- [Exercise prompt] Your result should be the lines holding the word "using", copied from the entries below.

=======

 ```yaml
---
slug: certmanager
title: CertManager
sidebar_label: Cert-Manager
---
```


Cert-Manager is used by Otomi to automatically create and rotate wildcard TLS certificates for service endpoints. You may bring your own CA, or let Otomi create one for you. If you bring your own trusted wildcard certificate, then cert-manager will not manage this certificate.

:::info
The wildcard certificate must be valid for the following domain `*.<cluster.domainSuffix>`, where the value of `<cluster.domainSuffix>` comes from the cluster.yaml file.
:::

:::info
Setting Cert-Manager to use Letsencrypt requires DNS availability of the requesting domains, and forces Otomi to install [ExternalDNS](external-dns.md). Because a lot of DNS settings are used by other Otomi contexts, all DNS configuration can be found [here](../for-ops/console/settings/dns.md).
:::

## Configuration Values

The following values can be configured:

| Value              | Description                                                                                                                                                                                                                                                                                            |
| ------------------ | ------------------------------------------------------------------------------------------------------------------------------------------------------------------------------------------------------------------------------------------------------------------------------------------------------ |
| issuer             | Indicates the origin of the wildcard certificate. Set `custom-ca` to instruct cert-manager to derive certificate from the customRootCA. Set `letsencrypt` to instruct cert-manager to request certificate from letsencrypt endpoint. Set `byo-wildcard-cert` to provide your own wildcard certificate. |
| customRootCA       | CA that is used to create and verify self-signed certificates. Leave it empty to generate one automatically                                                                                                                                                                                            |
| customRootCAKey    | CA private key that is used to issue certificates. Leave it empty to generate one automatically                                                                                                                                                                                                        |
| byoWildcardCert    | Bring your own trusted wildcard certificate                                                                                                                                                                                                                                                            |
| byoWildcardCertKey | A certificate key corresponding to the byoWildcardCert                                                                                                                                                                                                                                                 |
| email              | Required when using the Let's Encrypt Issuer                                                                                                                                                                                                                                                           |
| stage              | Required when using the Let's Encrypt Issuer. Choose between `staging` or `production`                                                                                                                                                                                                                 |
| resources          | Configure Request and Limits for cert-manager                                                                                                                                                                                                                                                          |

=======

- [Output for this exercise]
| email              | Required when using the Let's Encrypt Issuer                                                                                                                                                                                                                                                           |
| stage              | Required when using the Let's Encrypt Issuer. Choose between `staging` or `production`                                                                                                                                                                                                                 |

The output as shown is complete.